Svuotamento della qualifica “Comune montano”

Ancora più grave è la contraddizione tra i criteri adottati. Nel comma 1, la montanità è ridotta a un fatto altimetrico: conta solo l’altezza o la pendenza del territorio comunale. È una definizione meramente fisico-geografica, già utilizzata in passato, che ignora la realtà socio-economica dei territori, producendo esiti paradossali. Comuni collocati a quote elevate ma dotati di servizi, collegamenti e capacità fiscale adeguata vengono inclusi, mentre altri, situati a quote inferiori ma segnati da isolamento, spopolamento e carenze strutturali, restano esclusi. Ne deriva una discriminazione irragionevole in contrasto con l’art. 3 della Costituzione, che impone trattamenti proporzionati alle condizioni reali. Il comma 2 sembra correggere questa rigidità, introducendo anche criteri socio-economici nella selezione dei Comuni che avranno accesso alle misure di sostegno. Tuttavia, la correzione resta parziale e contraddittoria. Tali criteri non incidono sulla definizione di “Comune montano” in sé, bensì solo sull’individuazione di una seconda categoria: quella dei beneficiari concreti delle agevolazioni. Si genera così un doppio binario: da un lato, una categoria giuridica generale, individuata con criteri puramente fisici; dall’altro, un sottoinsieme di Comuni destinatari delle politiche pubbliche, selezionato secondo parametri più articolati. La categoria formale e quella sostanziale non coincidono: la prima ha valore classificatorio, la seconda ha valore operativo. Questa frattura logica mina la certezza del diritto e svuota la qualifica giuridica di “Comune montano” di ogni effettivo contenuto.

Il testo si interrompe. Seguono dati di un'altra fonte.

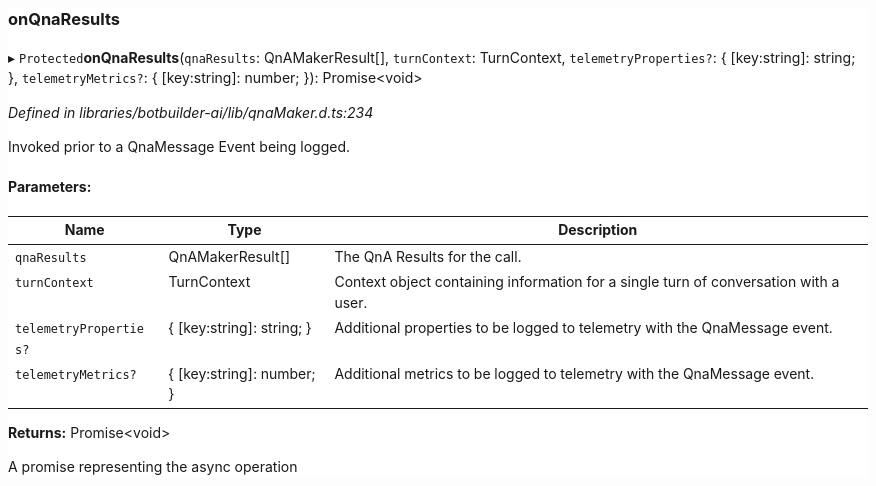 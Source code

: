 ### onQnaResults

▸ `Protected`**onQnaResults**(`qnaResults`: QnAMakerResult[], `turnContext`: TurnContext, `telemetryProperties?`: { [key:string]: string;  }, `telemetryMetrics?`: { [key:string]: number;  }): Promise\<void>

*Defined in libraries/botbuilder-ai/lib/qnaMaker.d.ts:234*

Invoked prior to a QnaMessage Event being logged.

#### Parameters:

Name | Type | Description |
------ | ------ | ------ |
`qnaResults` | QnAMakerResult[] | The QnA Results for the call. |
`turnContext` | TurnContext | Context object containing information for a single turn of conversation with a user. |
`telemetryProperties?` | { [key:string]: string;  } | Additional properties to be logged to telemetry with the QnaMessage event. |
`telemetryMetrics?` | { [key:string]: number;  } | Additional metrics to be logged to telemetry with the QnaMessage event. |

**Returns:** Promise\<void>

A promise representing the async operation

Viene meno è la comprensione della montagna come realtà storica

Dal punto di vista costituzionale, l’impianto risulta incompatibile sia con l’art. 3, sia con l’art. 119 della Costituzione. Quanto al primo, la duplice selezione determina trattamenti diseguali tra territori che si trovano in condizioni sostanzialmente analoghe. Quanto al secondo, la funzione perequativa che la Costituzione affida alla Repubblica viene compromessa: la perequazione territoriale non può essere fondata su un criterio altimetrico astratto, né confinata a un sottoinsieme di Comuni scelti con atto amministrativo. La garanzia costituzionale richiede invece una legge che individui parametri chiari e coerenti per rimuovere gli squilibri economici e sociali. In ultima analisi, oltre alle criticità giuridiche, vi è un vizio filosofico profondo. L’articolo 2 riduce la montagna a categoria numerica e statistica, un insieme di dati da elaborare con formule altimetriche e indici socio-economici. Ciò che viene meno è la comprensione della montagna come realtà storica e comunitaria, luogo in cui si intrecciano tradizioni, economie, culture e forme di vita che necessitano di tutela non per la quota altimetrica, ma per la loro intrinseca fragilità e per il loro valore per l’intero corpo sociale.

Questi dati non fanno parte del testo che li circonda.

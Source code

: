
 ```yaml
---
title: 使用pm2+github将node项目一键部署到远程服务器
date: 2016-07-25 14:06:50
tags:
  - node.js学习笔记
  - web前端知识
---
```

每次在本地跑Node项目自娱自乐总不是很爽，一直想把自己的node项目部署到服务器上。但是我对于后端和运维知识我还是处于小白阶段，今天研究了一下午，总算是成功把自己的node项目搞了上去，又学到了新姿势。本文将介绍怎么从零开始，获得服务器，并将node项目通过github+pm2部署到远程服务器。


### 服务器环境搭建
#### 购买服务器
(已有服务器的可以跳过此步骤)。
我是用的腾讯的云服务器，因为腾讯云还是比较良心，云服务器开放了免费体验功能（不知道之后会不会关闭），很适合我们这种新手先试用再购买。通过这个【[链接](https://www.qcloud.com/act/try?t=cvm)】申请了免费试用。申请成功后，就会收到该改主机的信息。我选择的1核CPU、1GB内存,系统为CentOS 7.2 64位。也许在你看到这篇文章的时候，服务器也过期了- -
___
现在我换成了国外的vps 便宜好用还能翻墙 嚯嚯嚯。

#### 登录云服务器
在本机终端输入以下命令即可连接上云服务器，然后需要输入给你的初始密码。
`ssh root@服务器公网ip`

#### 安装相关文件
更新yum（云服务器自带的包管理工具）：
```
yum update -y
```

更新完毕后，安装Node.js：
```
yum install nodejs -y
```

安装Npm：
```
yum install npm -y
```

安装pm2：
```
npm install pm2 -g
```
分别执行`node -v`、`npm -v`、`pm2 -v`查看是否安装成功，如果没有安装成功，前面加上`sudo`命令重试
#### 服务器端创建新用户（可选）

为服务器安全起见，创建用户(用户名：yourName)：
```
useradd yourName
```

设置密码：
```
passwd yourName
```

La montagna come dato amministrativo

La norma riflette dunque la deriva positivistica e tecnocratica del diritto contemporaneo: la montagna non è più comunità vivente da sostenere, bensì dato amministrativo da classificare. Si perde così la finalità teleologica del diritto come ordinamento del giusto, che non può ridursi a schema burocratico, pena lo svuotamento della legge stessa e la rinuncia alla politica come arte del bene comune.